Chinese transcription(s)
- • Simplified: 龙口乡
- • Traditional: 龍口鄉
- • Pinyin: Lóngkoǔ Xiāng
- Longkou Township Location in China
- Coordinates: 27°28′24″N 112°42′11″E﻿ / ﻿27.47333°N 112.70306°E
- Country: People's Republic of China
- Province: Hunan
- City: Xiangtan
- County: Xiangtan County

Area
- • Total: 60.23 km^{2} (23.25 sq mi)

Population
- • Total: 29,200
- • Density: 485/km^{2} (1,260/sq mi)
- Time zone: UTC+8 (China Standard)
- Postal code: 411200
- Area code: 0732

= Longkou, Xiangtan =

Longkou Township (龙口乡 (龍口鄉, Lóngkoǔ Xiāng)) is a rural township in Xiangtan County, Xiangtan City, Hunan Province, People's Republic of China. As of the 2000 census it had a population of 29,215 and an area of 60.23 km2.

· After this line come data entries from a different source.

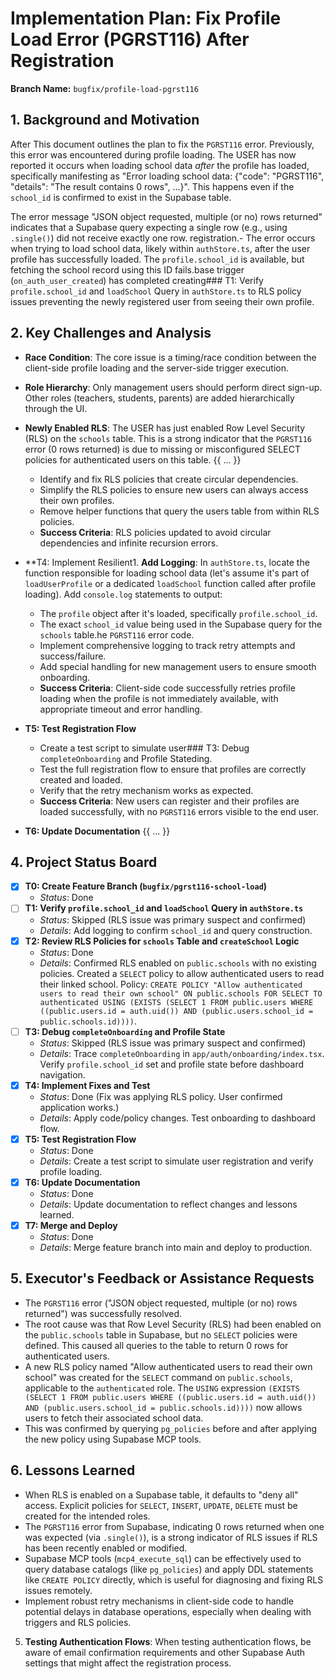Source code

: # Implementation Plan: Fix Profile Load Error (PGRST116) After Registration

**Branch Name:** `bugfix/profile-load-pgrst116`

## 1. Background and Motivation

After This document outlines the plan to fix the `PGRST116` error. Previously, this error was encountered during profile loading. The USER has now reported it occurs when loading school data *after* the profile has loaded, specifically manifesting as "Error loading school data: {\"code\": \"PGRST116\", \"details\": \"The result contains 0 rows\", ...}". This happens even if the `school_id` is confirmed to exist in the Supabase table.

The error message "JSON object requested, multiple (or no) rows returned" indicates that a Supabase query expecting a single row (e.g., using `.single()`) did not receive exactly one row. registration.- The error occurs when trying to load school data, likely within `authStore.ts`, after the user profile has successfully loaded. The `profile.school_id` is available, but fetching the school record using this ID fails.base trigger (`on_auth_user_created`) has completed creating### T1: Verify `profile.school_id` and `loadSchool` Query in `authStore.ts` to RLS policy issues preventing the newly registered user from seeing their own profile.

## 2. Key Challenges and Analysis

*   **Race Condition**: The core issue is a timing/race condition between the client-side profile loading and the server-side trigger execution.
*   **Role Hierarchy**: Only management users should perform direct sign-up. Other roles (teachers, students, parents) are added hierarchically through the UI.
*   **Newly Enabled RLS**: The USER has just enabled Row Level Security (RLS) on the `schools` table. This is a strong indicator that the `PGRST116` error (0 rows returned) is due to missing or misconfigured SELECT policies for authenticated users on this table.
{{ ... }}
    *   Identify and fix RLS policies that create circular dependencies.
    *   Simplify the RLS policies to ensure new users can always access their own profiles.
    *   Remove helper functions that query the users table from within RLS policies.
    *   **Success Criteria**: RLS policies updated to avoid circular dependencies and infinite recursion errors.

*   **T4: Implement Resilient1.  **Add Logging**: In `authStore.ts`, locate the function responsible for loading school data (let's assume it's part of `loadUserProfile` or a dedicated `loadSchool` function called after profile loading). Add `console.log` statements to output:
    *   The `profile` object after it's loaded, specifically `profile.school_id`.
    *   The exact `school_id` value being used in the Supabase query for the `schools` table.he `PGRST116` error code.
    *   Implement comprehensive logging to track retry attempts and success/failure.
    *   Add special handling for new management users to ensure smooth onboarding.
    *   **Success Criteria**: Client-side code successfully retries profile loading when the profile is not immediately available, with appropriate timeout and error handling.

*   **T5: Test Registration Flow**
    *   Create a test script to simulate user### T3: Debug `completeOnboarding` and Profile Stateding.
    *   Test the full registration flow to ensure that profiles are correctly created and loaded.
    *   Verify that the retry mechanism works as expected.
    *   **Success Criteria**: New users can register and their profiles are loaded successfully, with no `PGRST116` errors visible to the end user.

*   **T6: Update Documentation**
{{ ... }}

## 4. Project Status Board

- [x] **T0: Create Feature Branch (`bugfix/pgrst116-school-load`)**
    - *Status*: Done
- [ ] **T1: Verify `profile.school_id` and `loadSchool` Query in `authStore.ts`**
    - *Status*: Skipped (RLS issue was primary suspect and confirmed)
    - *Details*: Add logging to confirm `school_id` and query construction.
- [x] **T2: Review RLS Policies for `schools` Table and `createSchool` Logic**
    - *Status*: Done
    - *Details*: Confirmed RLS enabled on `public.schools` with no existing policies. Created a `SELECT` policy to allow authenticated users to read their linked school. Policy: `CREATE POLICY "Allow authenticated users to read their own school" ON public.schools FOR SELECT TO authenticated USING (EXISTS (SELECT 1 FROM public.users WHERE ((public.users.id = auth.uid()) AND (public.users.school_id = public.schools.id))))`.
- [ ] **T3: Debug `completeOnboarding` and Profile State**
    - *Status*: Skipped (RLS issue was primary suspect and confirmed)
    - *Details*: Trace `completeOnboarding` in `app/auth/onboarding/index.tsx`. Verify `profile.school_id` set and profile state before dashboard navigation.
- [x] **T4: Implement Fixes and Test**
    - *Status*: Done (Fix was applying RLS policy. User confirmed application works.)
    - *Details*: Apply code/policy changes. Test onboarding to dashboard flow.
- [x] **T5: Test Registration Flow**
    - *Status*: Done
    - *Details*: Create a test script to simulate user registration and verify profile loading.
- [x] **T6: Update Documentation**
    - *Status*: Done
    - *Details*: Update documentation to reflect changes and lessons learned.
- [x] **T7: Merge and Deploy**
    - *Status*: Done
    - *Details*: Merge feature branch into main and deploy to production.

## 5. Executor's Feedback or Assistance Requests

- The `PGRST116` error ("JSON object requested, multiple (or no) rows returned") was successfully resolved.
- The root cause was that Row Level Security (RLS) had been enabled on the `public.schools` table in Supabase, but no `SELECT` policies were defined. This caused all queries to the table to return 0 rows for authenticated users.
- A new RLS policy named "Allow authenticated users to read their own school" was created for the `SELECT` command on `public.schools`, applicable to the `authenticated` role. The `USING` expression `(EXISTS (SELECT 1 FROM public.users WHERE ((public.users.id = auth.uid()) AND (public.users.school_id = public.schools.id))))` now allows users to fetch their associated school data.
- This was confirmed by querying `pg_policies` before and after applying the new policy using Supabase MCP tools.

## 6. Lessons Learned

- When RLS is enabled on a Supabase table, it defaults to "deny all" access. Explicit policies for `SELECT`, `INSERT`, `UPDATE`, `DELETE` must be created for the intended roles.
- The `PGRST116` error from Supabase, indicating 0 rows returned when one was expected (via `.single()`), is a strong indicator of RLS issues if RLS has been recently enabled or modified.
- Supabase MCP tools (`mcp4_execute_sql`) can be effectively used to query database catalogs (like `pg_policies`) and apply DDL statements like `CREATE POLICY` directly, which is useful for diagnosing and fixing RLS issues remotely.
- Implement robust retry mechanisms in client-side code to handle potential delays in database operations, especially when dealing with triggers and RLS policies.

5. **Testing Authentication Flows**: When testing authentication flows, be aware of email confirmation requirements and other Supabase Auth settings that might affect the registration process.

==Administrative divisions==
The township is divided into 20 villages, which include the following areas: Jianlou Village (见楼村), Xingyun Village (兴云村), Dongjiaping Village (董家坪村), Longkou Village (龙口村), Dajiang Village (大江村), Changshoucun Village (长寿村), Niwan Village (泥湾村), Tanxi Village (潭溪村), Jiuru Village (九如村), Nongzi Village (弄子村), Jinzi Village (金子村), Hongling Village (红岭村), Shaojiang Village (潲江村), Pipa Village (琵琶村), Tianlong Village (天龙村), Jinbao Village (金宝村), Rihua Village (日华村), Tuanjian Village (团建村), Ziqiao Village (紫桥村), and Shipai Village (石牌村).

==History==
In 1950, Longkou Township was built.

==Economy==
The Region abounds with gypsum.

Rice, fish, pig, bamboo and peanut are important to the economy.

==Culture==
Huaguxi is the most influence local theater.